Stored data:
---------------

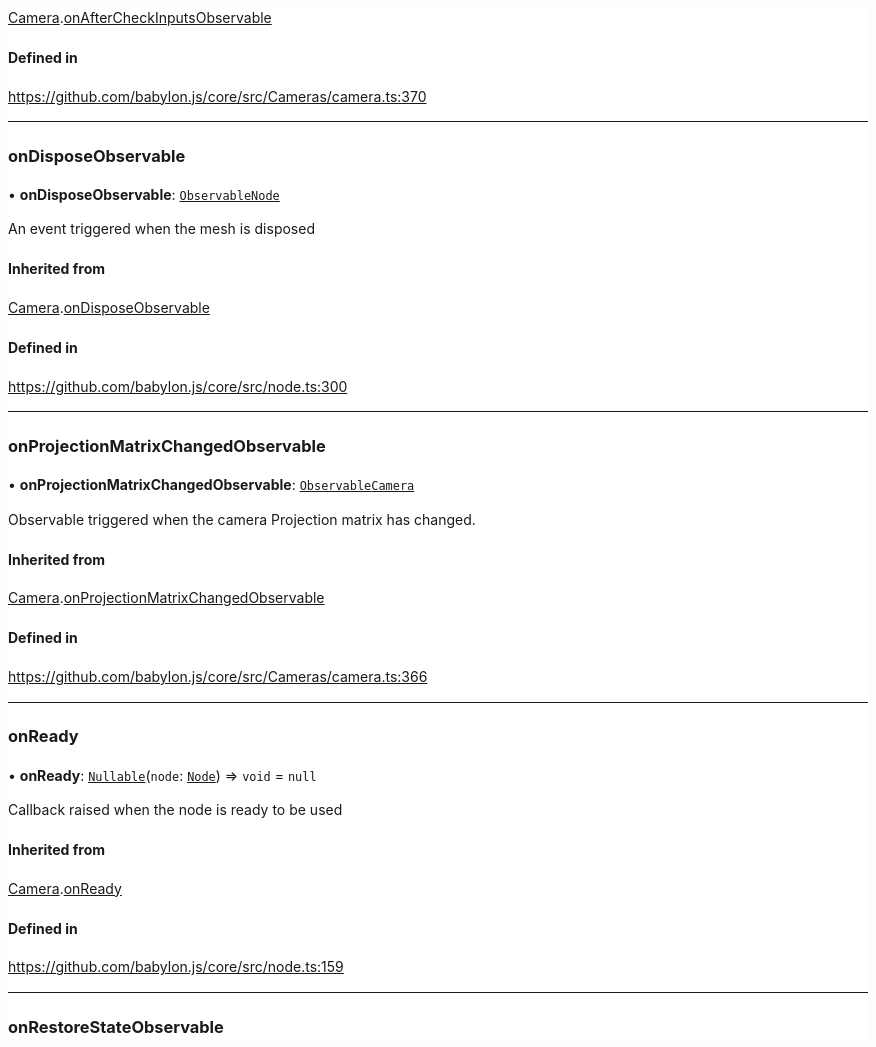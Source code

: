 [Camera](Camera.md).[onAfterCheckInputsObservable](Camera.md#onaftercheckinputsobservable)

#### Defined in

https://github.com/babylon.js/core/src/Cameras/camera.ts:370

___

### onDisposeObservable

• **onDisposeObservable**: [`Observable`](Observable.md)[`Node`](Node.md)

An event triggered when the mesh is disposed

#### Inherited from

[Camera](Camera.md).[onDisposeObservable](Camera.md#ondisposeobservable)

#### Defined in

https://github.com/babylon.js/core/src/node.ts:300

___

### onProjectionMatrixChangedObservable

• **onProjectionMatrixChangedObservable**: [`Observable`](Observable.md)[`Camera`](Camera.md)

Observable triggered when the camera Projection matrix has changed.

#### Inherited from

[Camera](Camera.md).[onProjectionMatrixChangedObservable](Camera.md#onprojectionmatrixchangedobservable)

#### Defined in

https://github.com/babylon.js/core/src/Cameras/camera.ts:366

___

### onReady

• **onReady**: [`Nullable`](../modules.md#nullable)(`node`: [`Node`](Node.md)) => `void` = `null`

Callback raised when the node is ready to be used

#### Inherited from

[Camera](Camera.md).[onReady](Camera.md#onready)

#### Defined in

https://github.com/babylon.js/core/src/node.ts:159

___

### onRestoreStateObservable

---------------

Work required — Above are the records; copy every line in them that holds the word "github".

Exercise solution —
https://github.com/babylon.js/core/src/Cameras/camera.ts:370
https://github.com/babylon.js/core/src/node.ts:300
https://github.com/babylon.js/core/src/Cameras/camera.ts:366
https://github.com/babylon.js/core/src/node.ts:159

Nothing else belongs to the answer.